Examine the material below and count the lines that hold the word "currently". Report only the number.
*** Opening of Records shown ***
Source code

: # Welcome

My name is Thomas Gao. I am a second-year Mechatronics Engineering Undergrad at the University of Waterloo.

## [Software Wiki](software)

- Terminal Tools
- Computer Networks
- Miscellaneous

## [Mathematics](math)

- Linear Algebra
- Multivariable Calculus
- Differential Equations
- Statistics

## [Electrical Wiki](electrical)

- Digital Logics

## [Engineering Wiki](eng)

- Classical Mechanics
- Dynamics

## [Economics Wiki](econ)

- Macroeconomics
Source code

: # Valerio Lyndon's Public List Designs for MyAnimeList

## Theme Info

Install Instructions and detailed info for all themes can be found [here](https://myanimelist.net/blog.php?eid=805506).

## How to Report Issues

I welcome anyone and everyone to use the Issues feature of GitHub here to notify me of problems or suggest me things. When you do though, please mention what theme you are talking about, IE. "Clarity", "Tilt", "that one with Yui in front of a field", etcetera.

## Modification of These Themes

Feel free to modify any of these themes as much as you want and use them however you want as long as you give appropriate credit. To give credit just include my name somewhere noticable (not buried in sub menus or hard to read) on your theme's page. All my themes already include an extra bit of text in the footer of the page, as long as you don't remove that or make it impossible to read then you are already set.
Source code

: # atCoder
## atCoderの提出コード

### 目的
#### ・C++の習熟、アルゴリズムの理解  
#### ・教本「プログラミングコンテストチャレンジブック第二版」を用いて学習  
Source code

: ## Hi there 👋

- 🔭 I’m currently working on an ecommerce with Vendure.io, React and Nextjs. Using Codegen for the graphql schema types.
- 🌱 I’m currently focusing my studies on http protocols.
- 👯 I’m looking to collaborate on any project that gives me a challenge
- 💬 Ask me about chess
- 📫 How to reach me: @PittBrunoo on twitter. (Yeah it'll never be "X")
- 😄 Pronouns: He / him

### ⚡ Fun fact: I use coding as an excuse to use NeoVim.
*** Close of Records shown ***
Answer area>
2